I would suggest downloading the pages using curl a couple of times and
comparing content.
Headers also matter. Here's the code:
>>>>>>
// Calculate version from document data, which is presumed to
be present.
StringBuilder sb = new StringBuilder();
// Acls
packList(sb,acls,'+');
if (acls.length > 0)
{
sb.append('+');
pack(sb,defaultAuthorityDenyToken,'+');
}
else
sb.append('-');
// Now, do the metadata.
Map<String,Set<String>> metaHash = new
HashMap<String,Set<String>>();
String[] fixedListStrings = new String[2];
// They're all folded into the same part of the version string.
int headerCount = 0;
Iterator<String> headerIterator =
fetchStatus.headerData.keySet().iterator();
while (headerIterator.hasNext())
{
String headerName = headerIterator.next();
String lowerHeaderName = headerName.toLowerCase(Locale.ROOT);
if (!reservedHeaders.contains(lowerHeaderName) &&
!excludedHeaders.contains(lowerHeaderName))
headerCount +=
fetchStatus.headerData.get(headerName).size();
}
String[] fullMetadata = new String[headerCount];
headerCount = 0;
headerIterator = fetchStatus.headerData.keySet().iterator();
while (headerIterator.hasNext())
{
String headerName = headerIterator.next();
String lowerHeaderName = headerName.toLowerCase(Locale.ROOT);
if (!reservedHeaders.contains(lowerHeaderName) &&
!excludedHeaders.contains(lowerHeaderName))
{
Set<String> valueSet = metaHash.get(headerName);
if (valueSet == null)
{
valueSet = new HashSet<String>();
metaHash.put(headerName,valueSet);
}
List<String> headerValues =
fetchStatus.headerData.get(headerName);
for (String headerValue : headerValues)
{
valueSet.add(headerValue);
fixedListStrings[0] = "header-"+headerName;
fixedListStrings[1] = headerValue;
StringBuilder newsb = new StringBuilder();
packFixedList(newsb,fixedListStrings,'=');
fullMetadata[headerCount++] = newsb.toString();
}
}
}
java.util.Arrays.sort(fullMetadata);
packList(sb,fullMetadata,'+');
// Done with the parseable part! Add the checksum.
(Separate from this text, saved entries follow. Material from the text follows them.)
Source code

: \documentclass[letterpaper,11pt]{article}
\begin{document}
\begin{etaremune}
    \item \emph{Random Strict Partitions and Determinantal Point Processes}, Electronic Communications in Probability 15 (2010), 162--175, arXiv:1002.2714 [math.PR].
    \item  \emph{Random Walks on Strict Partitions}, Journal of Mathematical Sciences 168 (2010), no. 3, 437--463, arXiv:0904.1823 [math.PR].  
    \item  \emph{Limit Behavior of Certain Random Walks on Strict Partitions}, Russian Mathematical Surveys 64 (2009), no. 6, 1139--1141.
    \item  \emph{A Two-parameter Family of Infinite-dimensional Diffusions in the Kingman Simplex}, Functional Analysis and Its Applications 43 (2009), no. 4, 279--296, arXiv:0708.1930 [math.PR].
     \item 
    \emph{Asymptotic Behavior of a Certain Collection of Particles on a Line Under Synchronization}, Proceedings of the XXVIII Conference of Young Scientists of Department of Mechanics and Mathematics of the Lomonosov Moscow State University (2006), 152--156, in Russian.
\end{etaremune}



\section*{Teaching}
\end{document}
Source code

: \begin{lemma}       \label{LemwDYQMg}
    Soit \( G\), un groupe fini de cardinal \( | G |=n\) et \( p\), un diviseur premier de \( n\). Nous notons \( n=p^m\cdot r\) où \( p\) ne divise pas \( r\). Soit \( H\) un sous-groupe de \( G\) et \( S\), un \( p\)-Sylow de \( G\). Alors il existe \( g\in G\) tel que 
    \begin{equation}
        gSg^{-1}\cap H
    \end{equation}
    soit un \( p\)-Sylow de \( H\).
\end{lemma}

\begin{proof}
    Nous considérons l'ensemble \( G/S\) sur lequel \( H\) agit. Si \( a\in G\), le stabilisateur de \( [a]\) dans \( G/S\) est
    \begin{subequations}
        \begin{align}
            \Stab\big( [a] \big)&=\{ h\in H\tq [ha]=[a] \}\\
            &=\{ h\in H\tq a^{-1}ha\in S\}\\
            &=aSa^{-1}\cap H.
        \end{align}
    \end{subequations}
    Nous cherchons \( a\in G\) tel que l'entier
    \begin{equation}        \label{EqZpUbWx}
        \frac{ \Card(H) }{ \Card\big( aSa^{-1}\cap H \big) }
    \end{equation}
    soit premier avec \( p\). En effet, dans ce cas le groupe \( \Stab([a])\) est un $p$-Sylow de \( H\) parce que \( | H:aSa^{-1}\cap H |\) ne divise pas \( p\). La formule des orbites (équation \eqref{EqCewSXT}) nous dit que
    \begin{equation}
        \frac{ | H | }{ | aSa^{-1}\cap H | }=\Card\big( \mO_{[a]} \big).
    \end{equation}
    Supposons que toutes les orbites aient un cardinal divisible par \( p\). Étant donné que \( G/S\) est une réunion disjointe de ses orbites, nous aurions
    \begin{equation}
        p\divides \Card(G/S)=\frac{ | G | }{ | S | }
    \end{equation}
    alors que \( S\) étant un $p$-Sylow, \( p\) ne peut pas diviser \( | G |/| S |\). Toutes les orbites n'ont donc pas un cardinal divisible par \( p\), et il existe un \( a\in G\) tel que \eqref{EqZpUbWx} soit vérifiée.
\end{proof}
sb.append(fetchStatus.checkSum);
// Add the filter version
sb.append("+");
sb.append(filterVersion);
String versionString = sb.toString();
<<<<<<
The "filter version" comes from your job specification and will change only
if you change the job specification, but everything else should be
self-explanatory. Looks like all headers matter, so that could explain it.
Karl
On Thu, Aug 23, 2018 at 5:56 AM Gustavo Beneitez <[email protected]>
wrote:
> Thanks Karl,
>
> I've been launching the job a couple of times with a small set of
> documents and what I see is that the elastic indexes every time each
> document, even though the weight of the document is always the same and I
> don't notice any "html dynamic content" like current time that could cause
> checksum to be different.
>
> Consulting the "Simple history" menu option shows that Elastic output
> connector is called
> "08-23-2018 06:27:19.274 Indexation (Elasticsearch 2.4.6)"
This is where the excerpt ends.